Secretary for Education Eddie Ng Hak-kim may not be the perfect person to advocate for the controversial One Belt, One Road scholarship programme due to his low ratings, says lawmaker Lam Tai-fai, the chairman of the Panel on Education of the Legislative Council.
Lam said a meeting to discuss the HK$1 billion scholarship programme on Monday mainly elicited negative reactions from the lawmakers who spoke. Under the new scheme, Hong Kong students may receive grants to study in universities located in countries in the Belt and Road Initiative, or vice versa.
“I have told the Secretary for Education, maybe you should modify the policy before pushing it forward,” he said on a Commercial Radio programme on Tuesday. “If it was forcefully pushed forward, a good thing may turn into a bad thing.”
The meeting attendees failed to debate the scheme as there was not enough time, and the LegCo session will end in mid-July, leaving a very short period of time for it to be passed. Education sector lawmaker Ip Kin-yuen had said there was no urgency to grant approval.
“To be frank, it takes a good salesperson even for a good policy… but this was pushed forward by Secretary Eddie Ng Hak-kim, the one with the lowest ratings,” Lam said. “He does not have any power to convince, I feel [the government] may have asked the wrong person to do this.”
Lam added that Hong Kong students may not have any substantial knowledge of the Belt and Road countries – namely Middle Eastern and Eastern European countries – and that they should not be asked to consider whether to study there with the scholarship programme.
The government could bypass the Panel on Education and send the proposal directly to the Finance Committee to approve its budget.

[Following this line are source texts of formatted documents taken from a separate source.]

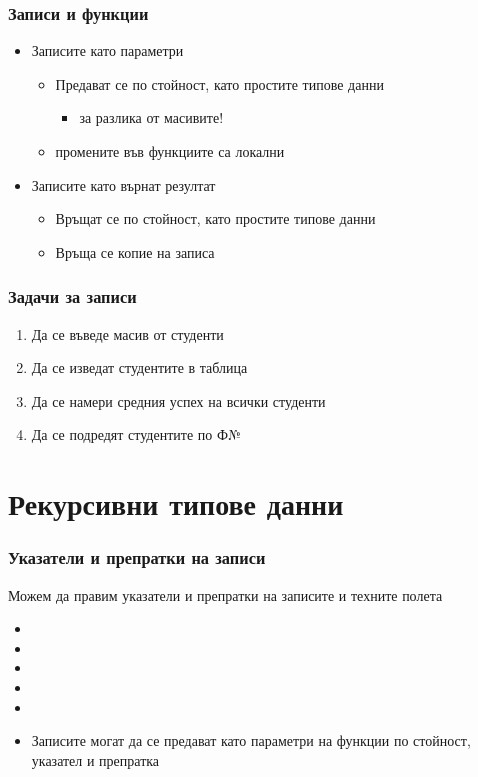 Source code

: \documentclass[alsotrans]{beamerswitch}
\begin{document}
\begin{frame}
  \frametitle{Записи и функции}

  \begin{itemize}[<+->]
  \item Записите като параметри
    \begin{itemize}
    \item Предават се \alert{по стойност}, като простите типове данни
      \begin{itemize}
      \item за разлика от масивите!
      \end{itemize}
    \item промените във функциите са локални
    \end{itemize}
  \item Записите като върнат резултат
    \begin{itemize}
    \item Връщат се \alert{по стойност}, като простите типове данни
    \item Връща се копие на записа
    \end{itemize}
  \end{itemize}
\end{frame}

\begin{frame}
  \frametitle{Задачи за записи}

  \begin{enumerate}[<+->]
  \item Да се въведе масив от студенти
  \item Да се изведат студентите в таблица
  \item Да се намери средния успех на всички студенти
  \item Да се подредят студентите по Ф№
  \end{enumerate}
\end{frame}

\section{Рекурсивни типове данни}

\begin{frame}
  \frametitle{Указатели и препратки на записи}

  Можем да правим указатели и препратки на записите и техните полета

  \begin{itemize}[<+->]
  \item {}
  \item {}
  \item {}
  \item {}
  \item {}
  \item Записите могат да се предават като параметри на функции по стойност, указател и препратка
  \end{itemize}
\end{frame}
\end{document}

But Ip said on the radio programme that it would cause even more opposition by doing so, and lawmakers could speak multiple times at the committee, much more than at the one hour long panel meeting.
“The officials will have no chance to speak, we [pan-democrats] will spend all the time speaking in opposition,” Ip said.
Speaking with media ahead of the Executive Council meeting on Tuesday, acting Chief Executive Carrie Lam Cheng Yuet-ngor said the government would follow two principles in attempting to get projects approved, that is, that livelihood projects and less controversial ones would come first.
It was rumoured that the government may place the scholarship scheme ahead of the proposal to increase wages for civil servants, so that lawmakers would have to pass the scheme in order not to anger civil servants.
Lam said the wage raise proposal still needed to be approved by the Executive Council before being scheduled at the Finance Committee, and the government would not reschedule particular projects.